Album Review: Cinemetropolis by Blue Scholars
by Tom “Wonderboy” Roth
It had been five years since Seattle hip-hop duo, Blue Scholars, released a full-length album. With the group’s emcee, Geologic, moving to New York and working on a number of other projects, it looked like the Northwest’s ambassadors of rap were going the way of the Supersonics, circa 2006.
But then they released Cinemetropolis.
Described by Geo as “a sort of reverse movie soundtrack”, Cinemetropolis is a new kind of album. For one, Blue Scholars cut out the middle-man, promoting, funding, and releasing the entire album via Kickstarter.com. Additionally, the $62,000 raised by loyal fans will fund the expense of making short films to go with each of Cinemetropolis’ tracks… all fifteen of them.
Lyrically, it’s not Geologic’s best album but that’s not to say Cinemetropolis isn’t profound. Unlike 2007’s Bayani, the messages on their new release don’t stare you in the face. They’re there, but they’re hiding. The exception to this rule is “Oskar Barnack – Oscar Grant” in which Geo – in seditious tones – encourages the masses to “shoot the cops/shoot the cops/take your cameras out your pockets, people”. Undoubtedly, Geo’s creativity is in full-force. “Ain’t no A’s or B’s/you all average/C this D?/get F’d if y’all asking” keeps with his educational theme when he apologizes to “any teacher’s suspended for the song”, a nod to a Spokane, WA high school teacher suspended in September of last year for passing out lyrics of a Blue Scholar track.
Behind the wheels, Sabzi takes things to another level. He successfully maintains the group’s signature sound, creating déjà-vu moments reminiscent of earlier releases. “Yuri Kochiyama” hints at Bayani’s “Loyalty” and “Fou Lee” is like a Far Eastern version of “Hi”. While nostalgia is fun, any tendencies of repetition are offset by entirely novel beats on the title track as well as “Fin”. “Seijun Suzuki” is as close as an indie Northwest rap duo dares come to a banger. The taiko drum infused rhythms are a nice touch.
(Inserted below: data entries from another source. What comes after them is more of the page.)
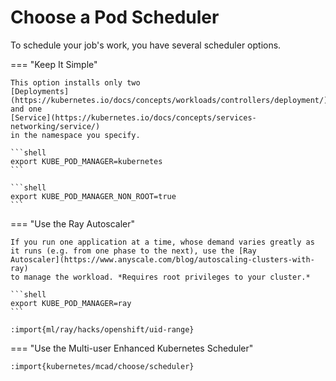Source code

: # Choose a Pod Scheduler

To schedule your job's work, you have several scheduler options.

=== "Keep It Simple"

    This option installs only two
    [Deployments](https://kubernetes.io/docs/concepts/workloads/controllers/deployment/)
    and one
    [Service](https://kubernetes.io/docs/concepts/services-networking/service/)
    in the namespace you specify.
    
    ```shell
    export KUBE_POD_MANAGER=kubernetes
    ```

    ```shell
    export KUBE_POD_MANAGER_NON_ROOT=true
    ```

=== "Use the Ray Autoscaler"

    If you run one application at a time, whose demand varies greatly as
    it runs (e.g. from one phase to the next), use the [Ray
    Autoscaler](https://www.anyscale.com/blog/autoscaling-clusters-with-ray)
    to manage the workload. *Requires root privileges to your cluster.*

    ```shell
    export KUBE_POD_MANAGER=ray
    ```

    :import{ml/ray/hacks/openshift/uid-range}

=== "Use the Multi-user Enhanced Kubernetes Scheduler"

    :import{kubernetes/mcad/choose/scheduler}
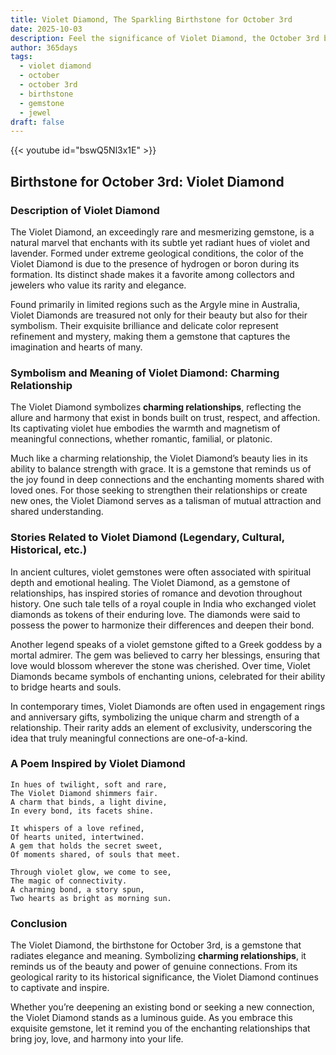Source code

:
 ```yaml
---
title: Violet Diamond, The Sparkling Birthstone for October 3rd
date: 2025-10-03
description: Feel the significance of Violet Diamond, the October 3rd birthstone symbolizing Charming relationship. Let its beauty and meaning brighten your day.
author: 365days
tags:
  - violet diamond
  - october
  - october 3rd
  - birthstone
  - gemstone
  - jewel
draft: false
---
```


{{< youtube id="bswQ5Nl3x1E" >}}

## Birthstone for October 3rd: Violet Diamond

### Description of Violet Diamond

The Violet Diamond, an exceedingly rare and mesmerizing gemstone, is a natural marvel that enchants with its subtle yet radiant hues of violet and lavender. Formed under extreme geological conditions, the color of the Violet Diamond is due to the presence of hydrogen or boron during its formation. Its distinct shade makes it a favorite among collectors and jewelers who value its rarity and elegance.

Found primarily in limited regions such as the Argyle mine in Australia, Violet Diamonds are treasured not only for their beauty but also for their symbolism. Their exquisite brilliance and delicate color represent refinement and mystery, making them a gemstone that captures the imagination and hearts of many.

### Symbolism and Meaning of Violet Diamond: Charming Relationship

The Violet Diamond symbolizes **charming relationships**, reflecting the allure and harmony that exist in bonds built on trust, respect, and affection. Its captivating violet hue embodies the warmth and magnetism of meaningful connections, whether romantic, familial, or platonic.

Much like a charming relationship, the Violet Diamond’s beauty lies in its ability to balance strength with grace. It is a gemstone that reminds us of the joy found in deep connections and the enchanting moments shared with loved ones. For those seeking to strengthen their relationships or create new ones, the Violet Diamond serves as a talisman of mutual attraction and shared understanding.

### Stories Related to Violet Diamond (Legendary, Cultural, Historical, etc.)

In ancient cultures, violet gemstones were often associated with spiritual depth and emotional healing. The Violet Diamond, as a gemstone of relationships, has inspired stories of romance and devotion throughout history. One such tale tells of a royal couple in India who exchanged violet diamonds as tokens of their enduring love. The diamonds were said to possess the power to harmonize their differences and deepen their bond.

Another legend speaks of a violet gemstone gifted to a Greek goddess by a mortal admirer. The gem was believed to carry her blessings, ensuring that love would blossom wherever the stone was cherished. Over time, Violet Diamonds became symbols of enchanting unions, celebrated for their ability to bridge hearts and souls.

In contemporary times, Violet Diamonds are often used in engagement rings and anniversary gifts, symbolizing the unique charm and strength of a relationship. Their rarity adds an element of exclusivity, underscoring the idea that truly meaningful connections are one-of-a-kind.

### A Poem Inspired by Violet Diamond

```
In hues of twilight, soft and rare,  
The Violet Diamond shimmers fair.  
A charm that binds, a light divine,  
In every bond, its facets shine.  

It whispers of a love refined,  
Of hearts united, intertwined.  
A gem that holds the secret sweet,  
Of moments shared, of souls that meet.  

Through violet glow, we come to see,  
The magic of connectivity.  
A charming bond, a story spun,  
Two hearts as bright as morning sun.
```

### Conclusion

The Violet Diamond, the birthstone for October 3rd, is a gemstone that radiates elegance and meaning. Symbolizing **charming relationships**, it reminds us of the beauty and power of genuine connections. From its geological rarity to its historical significance, the Violet Diamond continues to captivate and inspire.

Whether you’re deepening an existing bond or seeking a new connection, the Violet Diamond stands as a luminous guide. As you embrace this exquisite gemstone, let it remind you of the enchanting relationships that bring joy, love, and harmony into your life.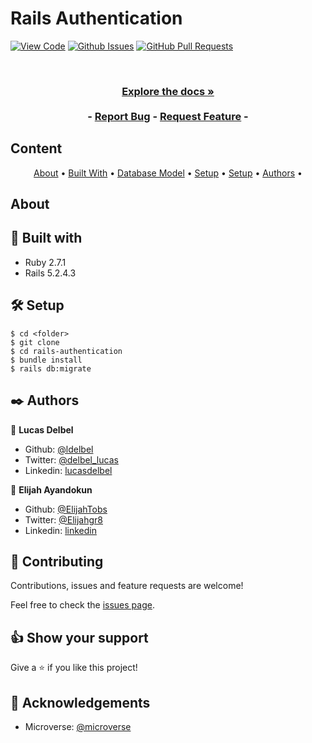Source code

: # Rails Authentication

[![View Code](https://img.shields.io/badge/View%20-Code-green)](https://github.com/ldelbel/rails-authentication)
[![Github Issues](https://img.shields.io/badge/GitHub-Issues-orange)](https://github.com/ldelbel/rails-authentication/issues)
[![GitHub Pull Requests](https://img.shields.io/badge/GitHub-Pull%20Requests-blue)](https://github.com/ldelbel/rails-forms/pulls)

<br />
<p align="center">
  <h3 align="center"><h3>
  <p align="center">
    <a href="https://github.com/ldelbel/rails-authentication"><strong>Explore the docs »</strong></a>
    <br />
    <br />
    -
    <a href="https://github.com/ldelbel/rails-authentication/issues">Report Bug</a>
    -
    <a href="">Request Feature</a>
    -
  </p>
</p>
    
## Content

<p align="center">
  <a href="#about">About</a> •
  <a href="#with">Built With</a> •
  <a href="#database">Database Model</a> •
  <a href="#setup">Setup</a> •
  <a href="#howto">Setup</a> •
  <a href="#authors">Authors</a> •
</p>

## About <a name = "about"></a>

## 🔧 Built with <a name = "with"></a>

- Ruby 2.7.1
- Rails 5.2.4.3

## 🛠 Setup <a name = "setup"></a>

```
$ cd <folder>
$ git clone
$ cd rails-authentication
$ bundle install
$ rails db:migrate
```

## ✒️ Authors <a name = "authors"></a>

👤 **Lucas Delbel**

- Github: [@ldelbel](https://github.com/ldelbel)
- Twitter: [@delbel_lucas](https://twitter.com/delbel_lucas)
- Linkedin: [lucasdelbel](https://www.linkedin.com/in/lucasdelbel/)

👤 **Elijah Ayandokun**

- Github: [@ElijahTobs](https://github.com/ElijahTobs)
- Twitter: [@Elijahgr8](https://twitter.com/Elijahgr8)
- Linkedin: [linkedin](https://linkedin.com/in/ayandokunelijah)

## 🤝 Contributing

Contributions, issues and feature requests are welcome!

Feel free to check the [issues page](https://github.com/ldelbel/rails-authentication/issues).

## 👍 Show your support

Give a ⭐️ if you like this project!

## :clap: Acknowledgements

- Microverse: [@microverse](https://www.microverse.org/)

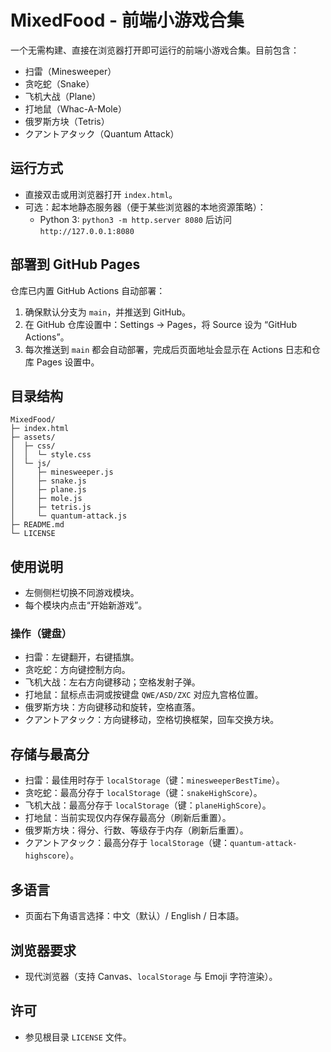 # MixedFood - 前端小游戏合集

一个无需构建、直接在浏览器打开即可运行的前端小游戏合集。目前包含：
- 扫雷（Minesweeper）
- 贪吃蛇（Snake）
- 飞机大战（Plane）
- 打地鼠（Whac-A-Mole）
- 俄罗斯方块（Tetris）
- クアントアタック（Quantum Attack）

## 运行方式
- 直接双击或用浏览器打开 `index.html`。
- 可选：起本地静态服务器（便于某些浏览器的本地资源策略）：
  - Python 3: `python3 -m http.server 8080` 后访问 `http://127.0.0.1:8080`

## 部署到 GitHub Pages
仓库已内置 GitHub Actions 自动部署：
1. 确保默认分支为 `main`，并推送到 GitHub。
2. 在 GitHub 仓库设置中：Settings → Pages，将 Source 设为 “GitHub Actions”。
3. 每次推送到 `main` 都会自动部署，完成后页面地址会显示在 Actions 日志和仓库 Pages 设置中。


## 目录结构
```
MixedFood/
├─ index.html
├─ assets/
│  ├─ css/
│  │  └─ style.css
│  └─ js/
│     ├─ minesweeper.js
│     ├─ snake.js
│     ├─ plane.js
│     ├─ mole.js
│     ├─ tetris.js
│     └─ quantum-attack.js
├─ README.md
└─ LICENSE
```

## 使用说明
- 左侧侧栏切换不同游戏模块。
- 每个模块内点击“开始新游戏”。

### 操作（键盘）
- 扫雷：左键翻开，右键插旗。
- 贪吃蛇：方向键控制方向。
- 飞机大战：左右方向键移动；空格发射子弹。
- 打地鼠：鼠标点击洞或按键盘 `QWE/ASD/ZXC` 对应九宫格位置。
- 俄罗斯方块：方向键移动和旋转，空格直落。
- クアントアタック：方向键移动，空格切换框架，回车交换方块。


## 存储与最高分
- 扫雷：最佳用时存于 `localStorage`（键：`minesweeperBestTime`）。
- 贪吃蛇：最高分存于 `localStorage`（键：`snakeHighScore`）。
- 飞机大战：最高分存于 `localStorage`（键：`planeHighScore`）。
- 打地鼠：当前实现仅内存保存最高分（刷新后重置）。
- 俄罗斯方块：得分、行数、等级存于内存（刷新后重置）。
- クアントアタック：最高分存于 `localStorage`（键：`quantum-attack-highscore`）。

## 多语言
- 页面右下角语言选择：中文（默认）/ English / 日本語。

## 浏览器要求
- 现代浏览器（支持 Canvas、`localStorage` 与 Emoji 字符渲染）。

## 许可
- 参见根目录 `LICENSE` 文件。
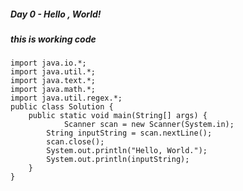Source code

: ##### Day 0 - Hello , World!

##### this is working  code
```
import java.io.*;
import java.util.*;
import java.text.*;
import java.math.*;
import java.util.regex.*;
public class Solution {
	public static void main(String[] args) {
        	Scanner scan = new Scanner(System.in);
		String inputString = scan.nextLine();
		scan.close();
		System.out.println("Hello, World.");
		System.out.println(inputString);
	}
}
```

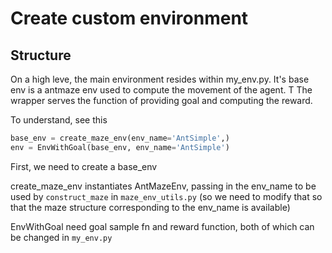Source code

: # Create custom environment

## Structure

On a high leve, the main environment resides within my_env.py. It's 
base env is a antmaze env used to compute the movement of the agent. T
The wrapper serves the function of providing goal and computing the 
reward.

To understand, see this

```python
base_env = create_maze_env(env_name='AntSimple',)
env = EnvWithGoal(base_env, env_name='AntSimple')
```

First, we need to create a base_env

create_maze_env instantiates AntMazeEnv, passing in the env_name to
be used by `construct_maze` in `maze_env_utils.py` (so we need to modify that so that 
the maze structure corresponding to the env_name is available)

EnvWithGoal need goal sample fn and reward function, both of
which can be changed in `my_env.py`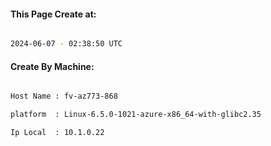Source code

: 
   
#### This Page Create at:

```bash

2024-06-07 - 02:38:50 UTC

```

#### Create By Machine:

```bash

Host Name : fv-az773-868

platform  : Linux-6.5.0-1021-azure-x86_64-with-glibc2.35

Ip Local  : 10.1.0.22

```


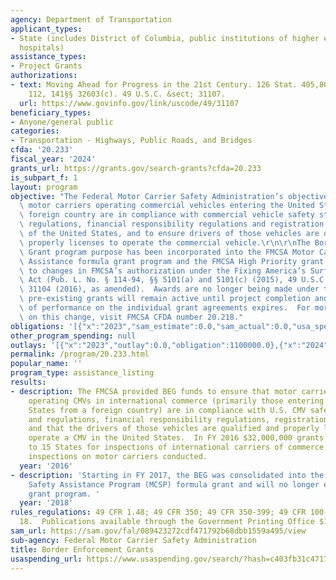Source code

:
 ```yaml
---
agency: Department of Transportation
applicant_types:
- State (includes District of Columbia, public institutions of higher education and
  hospitals)
assistance_types:
- Project Grants
authorizations:
- text: Moving Ahead for Progress in the 21st Century. 126 Stat. 405,807. Pub. L.
    112, 141§§ 32603(c). 49 U.S.C. &sect; 31107.
  url: https://www.govinfo.gov/link/uscode/49/31107
beneficiary_types:
- Anyone/general public
categories:
- Transportation - Highways, Public Roads, and Bridges
cfda: '20.233'
fiscal_year: '2024'
grants_url: https://grants.gov/search-grants?cfda=20.233
is_subpart_f: 1
layout: program
objective: "The Federal Motor Carrier Safety Administration’s objective is to ensure\
  \ motor carriers operating commercial vehicles entering the United States from a\
  \ foreign country are in compliance with commercial vehicle safety standards and\
  \ regulations, financial responsibility regulations and registration requirements\
  \ of the United States, and to ensure drivers of those vehicles are qualified and\
  \ properly licenses to operate the commercial vehicle.\r\n\r\nThe Border Enforcement\
  \ Grant program purpose has been incorporated into the FMCSA Motor Carrier Safety\
  \ Assistance formula grant program and the FMCSA High Priority grant program due\
  \ to changes in FMCSA’s authorization under the Fixing America’s Surface Transportation\
  \ Act (Pub. L. No. § 114-94, §§ 5101(a) and 5101(c) (2015), 49 U.S.C. §§ 31102(a)-(k),\
  \ 31104 (2016), as amended).  Awards are no longer being made under this CFDA; however,\
  \ pre-existing grants will remain active until project completion and/or period\
  \ of performance on the individual grant agreements expires.  For more information\
  \ on this change, visit FMCSA CFDA number 20.218."
obligations: '[{"x":"2023","sam_estimate":0.0,"sam_actual":0.0,"usa_spending_actual":1100000.0},{"x":"2024","sam_estimate":0.0,"sam_actual":0.0,"usa_spending_actual":0.0},{"x":"2025","sam_estimate":0.0,"sam_actual":0.0,"usa_spending_actual":0.0}]'
other_program_spending: null
outlays: '[{"x":"2023","outlay":0.0,"obligation":1100000.0},{"x":"2024","outlay":0.0,"obligation":0.0},{"x":"2025","outlay":0.0,"obligation":0.0}]'
permalink: /program/20.233.html
popular_name: ''
program_type: assistance_listing
results:
- description: The FMCSA provided BEG funds to ensure that motor carriers and drivers
    operating CMVs in international commerce (primarily those entering the United
    States from a foreign country) are in compliance with U.S. CMV safety standards
    and regulations, financial responsibility regulations, registration requirements,
    and that the drivers of those vehicles are qualified and properly licensed to
    operate a CMV in the United States.  In FY 2016 $32,000,000 grants were awarded
    to 15 States for inspections of international carriers of commerce, with 229,213
    inspections on motor carriers conducted.
  year: '2016'
- description: 'Starting in FY 2017, the BEG was consolidated into the Motor Carrier
    Safety Assistance Program (MCSP) formula grant and will no longer exist as a stand-alone
    grant program. '
  year: '2018'
rules_regulations: 49 CFR 1.48; 49 CFR 350; 49 CFR 350-399; 49 CFR 100-180; 49 CFR
  18.  Publications available through the Government Printing Office $14-$27 per volume.
sam_url: https://sam.gov/fal/089423272cdf471792b68dbb1559a495/view
sub-agency: Federal Motor Carrier Safety Administration
title: Border Enforcement Grants
usaspending_url: https://www.usaspending.gov/search/?hash=c403fb31c4717426649142588bc2fced
---
```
Like Radiohead’s, In Rainbows, Cinemetroplis is a step forward in how artists approach music distribution. Producing listener-sponsored music videos for every track sounds like something more akin to public radio than a rap group. However, Geo and Sabzi seem to be of that rare breed that’s willing to truly innovate. They’re walking the walk while talking the talk and believe me, the talk is worth a listen.